When anodizing potentiostatically, the applied voltage can be changed during the process. When a large voltage variation is applied, the oxide film morphology will adapt to the new conditions [53] and a transition from the oxide formed under the previous and the new conditions takes place. This transition varies depending on whether the change is a sudden potential drop or a sudden potential increase. In the case of a potential drop, a so called recovery effect takes place [53]. When the voltage is suddenly dropped, the current reduces to a very low value and it can take a long period of time, in the range of minutes, for the current to recover and reach the steady-state condition corresponding to the new voltage [53]. On the contrary, if the voltage is slowly reduced the current will adjust to the new condition much faster [53]. Besides the rate at which the potential is dropped, other factors influence the speed of current recovery, such as the values of the original and final voltage, the difference between voltages, and the temperature of the electrolyte [53,67]. The recovery effect is often related to the initial chemical thinning of the barrier layer, followed by a stage of field assisted dissolution in which the film is dissolved faster but also a certain degree of growth takes place at the metal/film interface.
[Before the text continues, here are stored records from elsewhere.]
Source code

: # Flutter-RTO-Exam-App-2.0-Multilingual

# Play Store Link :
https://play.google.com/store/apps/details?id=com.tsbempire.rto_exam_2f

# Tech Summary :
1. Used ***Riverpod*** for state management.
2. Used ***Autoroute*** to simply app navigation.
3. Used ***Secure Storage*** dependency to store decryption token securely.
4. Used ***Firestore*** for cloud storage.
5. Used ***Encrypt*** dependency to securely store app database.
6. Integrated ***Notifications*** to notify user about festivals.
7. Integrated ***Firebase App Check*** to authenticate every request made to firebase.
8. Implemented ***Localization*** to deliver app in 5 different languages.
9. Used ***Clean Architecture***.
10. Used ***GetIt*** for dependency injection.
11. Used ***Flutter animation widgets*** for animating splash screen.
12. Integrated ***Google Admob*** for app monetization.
Finally, a new steady porous growth state is achieved. The observed current reduction is attributed to the delay between the applied potential and the thickness of the barrier layer underneath the pores [67,68]. From a morphological perspective van Put et al. [69] and Curioni et al. [68] showed that an oxide with varying morphology across its thickness is achieved when the potential is dropped during the process, with finer pores generated below the initially present larger pores.

Conversely, when the potential is increased, a current overshoot is observed and a new steady rate of film growth is reached relatively quickly [68]. The anodizing efficiency increases during a potential rise, because for a certain period of time the current exceeds the equilibrium current at the steady-state [69]. In this case, also a graded morphology is reported [68]. This is schematically visualized in Figure 5.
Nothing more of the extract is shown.